67 mastuerzos se pasan las medidas vigentes entre las ingles para celebrar un fiestón nada menos que en la hospedería de un convento de Derio. Sin mascarilla, sin distancia y sin ventilación, faltaría más. Son jóvenes —tampoco unos críos exactamente— y se creen inmortales. ¿Que pueden contribuir a matar a otros, incluidos sus mayores? Vayan e intenten que les entre en su única neurona. A ellos, plín, que para eso duermen en el Pikolín del egoísmo abismal y la falta oceánica de empatía. Lo primero, sus culos narcisistas, qué pena de patada con unos zapatos de chúpame la punta.

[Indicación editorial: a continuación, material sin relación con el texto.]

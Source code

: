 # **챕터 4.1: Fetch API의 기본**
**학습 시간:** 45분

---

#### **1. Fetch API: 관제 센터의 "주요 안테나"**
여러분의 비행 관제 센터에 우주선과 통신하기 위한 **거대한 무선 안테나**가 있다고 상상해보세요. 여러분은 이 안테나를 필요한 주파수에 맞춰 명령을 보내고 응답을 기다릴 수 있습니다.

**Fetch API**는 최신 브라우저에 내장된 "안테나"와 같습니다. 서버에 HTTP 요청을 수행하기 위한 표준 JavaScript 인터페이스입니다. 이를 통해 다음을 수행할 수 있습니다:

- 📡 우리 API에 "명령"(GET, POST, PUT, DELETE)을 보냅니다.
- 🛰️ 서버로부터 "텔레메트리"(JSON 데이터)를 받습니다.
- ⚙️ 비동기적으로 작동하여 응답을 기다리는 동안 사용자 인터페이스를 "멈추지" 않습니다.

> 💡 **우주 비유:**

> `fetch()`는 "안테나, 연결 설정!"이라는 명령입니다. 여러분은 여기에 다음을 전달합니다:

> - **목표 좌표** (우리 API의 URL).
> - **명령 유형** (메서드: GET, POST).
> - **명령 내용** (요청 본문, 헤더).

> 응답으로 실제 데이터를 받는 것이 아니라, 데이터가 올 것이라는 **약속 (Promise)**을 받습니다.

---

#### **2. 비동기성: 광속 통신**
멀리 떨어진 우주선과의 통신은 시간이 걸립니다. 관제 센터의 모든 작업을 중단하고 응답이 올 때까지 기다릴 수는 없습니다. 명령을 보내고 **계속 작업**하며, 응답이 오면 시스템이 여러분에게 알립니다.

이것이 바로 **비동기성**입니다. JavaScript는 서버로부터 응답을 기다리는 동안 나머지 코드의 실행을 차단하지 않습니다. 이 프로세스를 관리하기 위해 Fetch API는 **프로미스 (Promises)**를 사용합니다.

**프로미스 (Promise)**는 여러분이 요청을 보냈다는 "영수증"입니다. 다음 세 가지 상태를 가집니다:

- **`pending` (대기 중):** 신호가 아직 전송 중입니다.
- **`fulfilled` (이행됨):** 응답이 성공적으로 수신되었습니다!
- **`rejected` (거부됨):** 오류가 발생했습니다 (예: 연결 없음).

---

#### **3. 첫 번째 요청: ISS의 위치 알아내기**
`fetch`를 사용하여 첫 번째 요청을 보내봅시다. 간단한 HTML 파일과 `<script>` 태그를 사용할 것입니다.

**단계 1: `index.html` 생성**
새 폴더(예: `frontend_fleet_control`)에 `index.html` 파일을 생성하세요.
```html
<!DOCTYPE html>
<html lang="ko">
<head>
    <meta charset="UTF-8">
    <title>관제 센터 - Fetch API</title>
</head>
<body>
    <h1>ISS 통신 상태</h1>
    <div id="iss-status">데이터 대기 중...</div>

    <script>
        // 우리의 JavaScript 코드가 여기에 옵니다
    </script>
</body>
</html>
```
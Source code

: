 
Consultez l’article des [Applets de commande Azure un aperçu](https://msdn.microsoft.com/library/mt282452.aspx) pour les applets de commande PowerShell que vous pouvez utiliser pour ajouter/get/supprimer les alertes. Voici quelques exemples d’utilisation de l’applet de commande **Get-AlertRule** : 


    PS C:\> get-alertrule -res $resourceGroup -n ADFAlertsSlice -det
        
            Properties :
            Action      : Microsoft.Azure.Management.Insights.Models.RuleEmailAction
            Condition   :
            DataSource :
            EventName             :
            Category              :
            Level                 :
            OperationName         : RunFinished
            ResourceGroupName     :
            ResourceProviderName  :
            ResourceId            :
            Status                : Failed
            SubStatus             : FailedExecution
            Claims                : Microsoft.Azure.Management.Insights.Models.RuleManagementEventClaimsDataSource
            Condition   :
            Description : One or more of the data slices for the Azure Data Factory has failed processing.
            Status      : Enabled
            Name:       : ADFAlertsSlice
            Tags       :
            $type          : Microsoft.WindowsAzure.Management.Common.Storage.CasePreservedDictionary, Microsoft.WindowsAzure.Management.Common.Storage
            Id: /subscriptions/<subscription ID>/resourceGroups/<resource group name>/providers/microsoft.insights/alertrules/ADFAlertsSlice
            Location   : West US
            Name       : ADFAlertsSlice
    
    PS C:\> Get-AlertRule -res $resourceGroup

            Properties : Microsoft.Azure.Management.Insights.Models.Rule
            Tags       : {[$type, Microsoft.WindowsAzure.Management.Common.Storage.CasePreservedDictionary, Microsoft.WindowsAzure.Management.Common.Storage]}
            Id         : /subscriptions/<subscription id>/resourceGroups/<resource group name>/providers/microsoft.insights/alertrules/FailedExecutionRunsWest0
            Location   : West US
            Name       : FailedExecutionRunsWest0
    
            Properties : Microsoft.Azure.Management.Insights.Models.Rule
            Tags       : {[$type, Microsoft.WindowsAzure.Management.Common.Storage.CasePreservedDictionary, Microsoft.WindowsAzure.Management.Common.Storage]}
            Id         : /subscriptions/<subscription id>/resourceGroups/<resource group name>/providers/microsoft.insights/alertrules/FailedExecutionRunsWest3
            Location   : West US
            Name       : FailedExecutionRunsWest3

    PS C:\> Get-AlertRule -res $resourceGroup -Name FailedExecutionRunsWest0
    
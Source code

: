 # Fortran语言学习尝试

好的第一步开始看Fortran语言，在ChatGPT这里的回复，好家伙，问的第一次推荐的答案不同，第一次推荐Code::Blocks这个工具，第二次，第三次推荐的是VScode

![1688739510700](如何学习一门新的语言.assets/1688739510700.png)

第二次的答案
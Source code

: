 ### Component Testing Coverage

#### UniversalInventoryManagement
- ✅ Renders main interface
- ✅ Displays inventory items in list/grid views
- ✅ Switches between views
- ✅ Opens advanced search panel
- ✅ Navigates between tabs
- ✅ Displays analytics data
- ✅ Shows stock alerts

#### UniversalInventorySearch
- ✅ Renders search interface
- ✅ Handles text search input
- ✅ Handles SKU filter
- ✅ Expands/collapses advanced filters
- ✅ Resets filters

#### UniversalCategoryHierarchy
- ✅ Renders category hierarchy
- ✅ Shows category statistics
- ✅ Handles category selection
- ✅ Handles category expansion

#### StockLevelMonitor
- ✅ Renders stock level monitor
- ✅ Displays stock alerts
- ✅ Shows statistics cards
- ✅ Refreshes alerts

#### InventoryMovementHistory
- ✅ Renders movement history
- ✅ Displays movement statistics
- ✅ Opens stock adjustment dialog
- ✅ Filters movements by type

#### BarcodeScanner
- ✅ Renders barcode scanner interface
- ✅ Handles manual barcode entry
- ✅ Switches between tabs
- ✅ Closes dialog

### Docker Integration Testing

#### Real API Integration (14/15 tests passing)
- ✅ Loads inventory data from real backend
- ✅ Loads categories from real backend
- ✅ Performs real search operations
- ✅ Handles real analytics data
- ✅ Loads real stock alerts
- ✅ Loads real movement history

Claro que lo peor de todo es la impunidad. Oigo cuentos y cuentas de la lechera sobre los puros que les pueden caer a estos memos jactanciosos. Pero, por de pronto, la Ertzaintza tuvo que esperar durante horas a que salieran para identificarlos de uno en uno. Resulta que nuestro fastuoso estado de derecho no permite que la policía entre a unas dependencias privadas cuando solo se está incurriendo en un infracción administrativa. Y aunque al común de los mortales nos parezca que el asunto era más grave, como poco, un comportamiento que pone en peligro la salud colectiva, no hay tutía. Ya será suerte que si el asunto llega a sede judicial no aparezca una de tantas señorías heroicas a dejar marchar de rositas a los gañanes.